"Does God make mistakes?"

Vidyasankar Sundaresan vidya at CCO.CALTECH.EDU
Tue Jul 8 04:43:49 CDT 1997

On Tue, 8 Jul 1997, Martin Gifford wrote:


> >Q. Can pure consciousness ever be divided from Itself?
> A. Well - WITHIN Itself. As is evident. Otherwise all the body/mind
> mechanisms would be saying the same thing and working towards the same goal
> and not arguing about advaita, etc. :-)
> >Q. But what SEPARATE one is really there to sense this so-called
> A. There is no separate one. The division is only imagined at particular
> points in space and time. The separation is believed. That is the point. And
> it causes mischief and waste. Yes or no? And our goal is to get rid of this
> sense of separation.

Quite an interesting dialogue.

If one says that pure consciousness can be divided *within* itself, then
such division is either real or apparent/unreal. If one simultaneously
says there is no real separation, there is a logical problem of
contradiction. It is to remove such a contradiction that advaitins talk of
avidyA and mAyA. On the other hand, if one says that reality is made up of
so many parts, which are inseparable, then it follows that one is not an
advaitin, but a viSishTAdvaitin.

To keep these two senses distinct, (i.e. no real separation, and an
apparent division within pure consciousness), advaitins also talk of
vyavahAra and paramArtha. This framework allows the advaitin to deny all
distinctions when discussing moksha, and to allow some valid distinctions
at the level of vyavahAra, so that ethics, morals, religion and law can be
meaningfully discussed. To forget such a distinction leads either to
relativizing everything, which can be fallacious, or to regarding
everything as an absolute reality, which is nothing but samsAra.

> >Q. How can violence really "come" and "go?"  Isn't the Self always complete?
> A. The word "violence" pertains to a particular experience which we all
> know. And it comes and goes. And the shockwaves continue on.
> >Q. ...violence may not really be the problem at all.
> I disagree. When you see violence do you just say "all is one" and leave it
> there? I feel it in my heart and my guts. I sense there is something wrong.
> Surely most of us do.?

Violence is in the realm of vyavahAra. While a jnAnI does not have any use
for vyavahAra, I do not think any true jnAnI would condone violence or
even try to explain it. Truly, he who indiscriminately does violence is
the most deluded of all, and although moksha always exists, the man who is
wantonly violent remains forever ignorant of the fact. His violence and
his ignorance feed on each other.


> This comment you make I feel is the essential error that some advaitans
> make. "All is one" should come BEFORE actions.

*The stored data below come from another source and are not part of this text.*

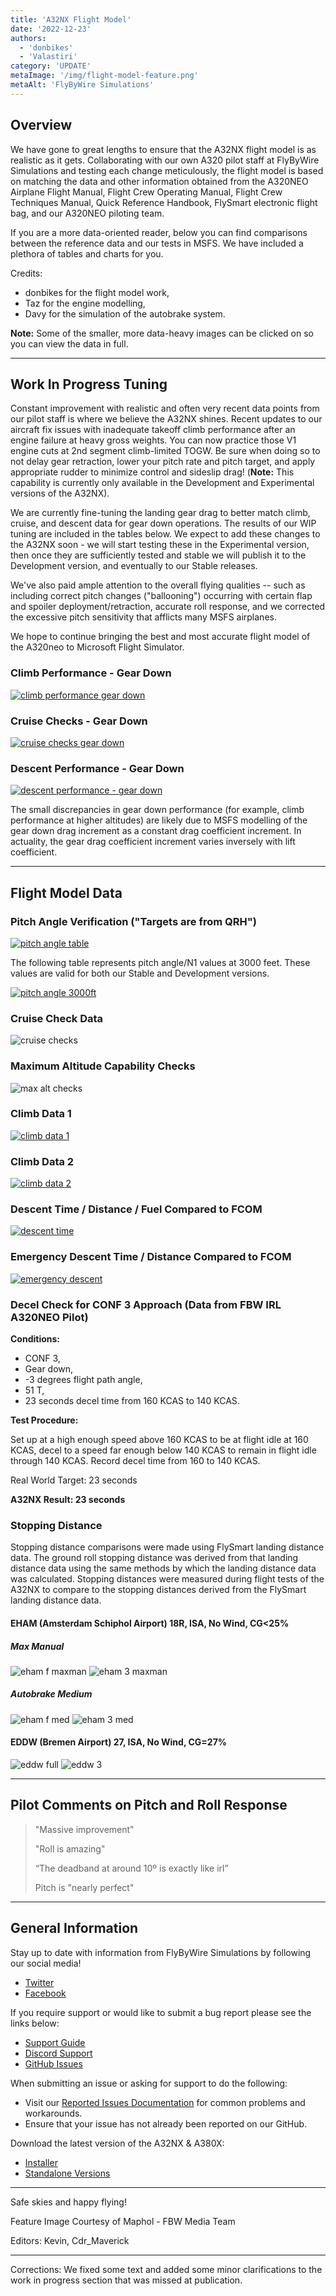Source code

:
 ```yaml
---
title: 'A32NX Flight Model'
date: '2022-12-23'
authors:
  - 'donbikes'
  - 'Valastiri'
category: 'UPDATE'
metaImage: '/img/flight-model-feature.png'
metaAlt: 'FlyByWire Simulations'
---
```


## Overview

We have gone to great lengths to ensure that the A32NX flight model is as realistic as it gets. Collaborating with our own A320 pilot staff at FlyByWire Simulations and testing each change 
meticulously, the flight model is based on matching the data and other information obtained from the A320NEO Airplane Flight Manual, Flight Crew Operating Manual, Flight Crew Techniques Manual, 
Quick Reference Handbook, FlySmart electronic flight bag, and our A320NEO piloting team.

If you are a more data-oriented reader, below you can find comparisons between the reference data and our tests in MSFS. We have included a plethora of tables and charts for you.

Credits:

- donbikes for the flight model work,
- Taz for the engine modelling,
- Davy for the simulation of the autobrake system.

**Note:** Some of the smaller, more data-heavy images can be clicked on so you can view the data in full.

---

## Work In Progress Tuning

Constant improvement with realistic and often very recent data points from our pilot staff is where we believe the A32NX shines. Recent updates to our aircraft fix issues with inadequate 
takeoff climb performance after an engine failure at heavy gross weights. You can now practice those V1 engine cuts at 2nd segment climb-limited TOGW. Be sure when doing so to not delay gear 
retraction, lower your pitch rate and pitch target, and apply appropriate rudder to minimize control and sideslip drag! (**Note:** This capability is currently only available in the Development 
and Experimental versions of the A32NX).

We are currently fine-tuning the landing gear drag to better match climb, cruise, and descent data for gear down operations. The results of our WIP tuning are included in the tables below. We 
expect to add these changes to the A32NX soon - we will start testing these in the Experimental version, then once they are sufficiently tested and stable we will publish it to the Development 
version, and eventually to our Stable releases. 

We've also paid ample attention to the overall flying qualities -- such as including correct pitch changes ("ballooning") occurring with certain flap and spoiler deployment/retraction, 
accurate roll response, and we corrected the excessive pitch sensitivity that afflicts many MSFS airplanes. 

We hope to continue bringing the best and most accurate flight model of the A320neo to Microsoft Flight Simulator.

### Climb Performance - Gear Down

[![climb performance gear down](/img/notam-images/flight-model/cbp-gear-down.png)](/img/notam-images/flight-model/cbp-gear-down.png)

### Cruise Checks - Gear Down

[![cruise checks gear down](/img/notam-images/flight-model/cc-gear-down.png)](/img/notam-images/flight-model/cc-gear-down.png)

### Descent Performance - Gear Down

[![descent performance - gear down](/img/notam-images/flight-model/dp-gear-down.png)](/img/notam-images/flight-model/dp-gear-down.png)

The small discrepancies in gear down performance (for example, climb performance at higher altitudes) are likely due to MSFS modelling of the gear down drag increment as a constant drag 
coefficient increment. In actuality, the gear drag coefficient increment varies inversely with lift coefficient.

---

## Flight Model Data

### Pitch Angle Verification ("Targets are from QRH")

[![pitch angle table](/img/notam-images/flight-model/pitch-angle-table.png)](/img/notam-images/flight-model/pitch-angle-table.png)

The following table represents pitch angle/N1 values at 3000 feet. These values are valid for both our Stable and Development versions.

[![pitch angle 3000ft](/img/notam-images/flight-model/pitch-3000.png)](/img/notam-images/flight-model/pitch-3000.png)

### Cruise Check Data

![cruise checks](/img/notam-images/flight-model/cruise-checks_1.png)

### Maximum Altitude Capability Checks

![max alt checks](/img/notam-images/flight-model/maximum-alt-checks.png)

### Climb Data 1

[![climb data 1](/img/notam-images/flight-model/climb1.png)](/img/notam-images/flight-model/climb1.png)

### Climb Data 2

[![climb data 2](/img/notam-images/flight-model/climb2.png)](/img/notam-images/flight-model/climb2.png)

### Descent Time / Distance / Fuel Compared to FCOM

[![descent time](/img/notam-images/flight-model/des.png)](/img/notam-images/flight-model/des.png)

### Emergency Descent Time / Distance Compared to FCOM

[![emergency descent](/img/notam-images/flight-model/em-des.png)](/img/notam-images/flight-model/em-des.png)

### Decel Check for CONF 3 Approach (Data from FBW IRL A320NEO Pilot)

**Conditions:**

- CONF 3, 
- Gear down, 
- -3 degrees flight path angle, 
- 51 T, 
- 23 seconds decel time from 160 KCAS to 140 KCAS. 

**Test Procedure:** 

Set up at a high enough speed above 160 KCAS to be at flight idle at 160 KCAS, decel to a speed far enough below 140 KCAS to remain in flight idle through 140 KCAS. Record decel time from 160 to 140 KCAS.

Real World Target: 23 seconds

**A32NX Result: 23 seconds**

### Stopping Distance

Stopping distance comparisons were made using FlySmart landing distance data. The ground roll stopping distance was derived from that landing distance data using the same methods by which the landing distance data was calculated. Stopping distances were measured during flight tests of the A32NX to compare to the stopping distances derived from the FlySmart landing distance data.

#### EHAM (Amsterdam Schiphol Airport) 18R, ISA, No Wind, CG<25%

##### Max Manual

![eham f maxman](/img/notam-images/flight-model/EHAM-F-Maxman.png)
![eham 3 maxman](/img/notam-images/flight-model/EHAM-3-Maxman.png)

##### Autobrake Medium

![eham f med](/img/notam-images/flight-model/EHAM-F-Med.png)
![eham 3 med](/img/notam-images/flight-model/EHAM-3-Med.png)

#### EDDW (Bremen Airport) 27, ISA, No Wind, CG=27%

![eddw full](/img/notam-images/flight-model/EDDW-F.png)
![eddw 3](/img/notam-images/flight-model/EDDW-3.png)

---

## Pilot Comments on Pitch and Roll Response

> "Massive improvement"
> 
> "Roll is amazing"
> 
> “The deadband at around 10º is exactly like irl”
> 
> Pitch is "nearly perfect"

---

## General Information

Stay up to date with information from FlyByWire Simulations by following our social media!

- [Twitter](https://twitter.com/FlyByWireSim)
- [Facebook](https://www.facebook.com/FlyByWireSimulations/)

If you require support or would like to submit a bug report please see the links below:

- [Support Guide](https://docs.flybywiresim.com/aircraft/support/)
- [Discord Support](https://discord.gg/flybywire)
- [GitHub Issues](https://github.com/flybywiresim/a32nx/issues/new/choose)

When submitting an issue or asking for support to do the following:

- Visit our [Reported Issues Documentation](https://docs.flybywiresim.com/aircraft/support/known-issues/) for common problems and workarounds.
- Ensure that your issue has not already been reported on our GitHub.

Download the latest version of the A32NX & A380X:

- [Installer](https://api.flybywiresim.com/installer)
- [Standalone Versions](https://flybywiresim.com/downloads/)

---

Safe skies and happy flying!

Feature Image Courtesy of Maphol - FBW Media Team

Editors: Kevin, Cdr_Maverick

---

Corrections: We fixed some text and added some minor clarifications to the work in progress section that was missed at publication.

Not after ignorant actions!
> And not as justification for ignorant actions!

Yes, not as justification for ignorant actions. However, if one really
knows "all is one," one does no more action. Therefore, this knowledge
does not come before actions.

> >Q. The Self is all that there really is.
> A. And It's expression - activities, thoughts, feelings, experiences,
> intuitions creativity and love.

Only in the relative sense of vyavahAra, not in an ultimate sense. The
Self is intrinsically beyond activity, thought, feeling etc.

True advaita is not indifferent to any sort of ethical feeling, but it is
meta-ethical. Only a truly ethical person can develop the necessary
capability to see beyond ignorance, beyond good and evil. But there is
something to be said about good, in that it prepares one for going beyond
good and its opposite, whereas evil only draws one into its vicious
circle. Never equate good and evil except in denying both at the
ultimate level. If such a distinction of the ultimate (paramArtha) and
the relative (vyavahAra) is not made, much confusion can result. All
religion or ethics or law is preparatory to the true jnAnI. He may deny
any ultimate multiplicity, but he never denies the value of all these at
the level of vyavahAra.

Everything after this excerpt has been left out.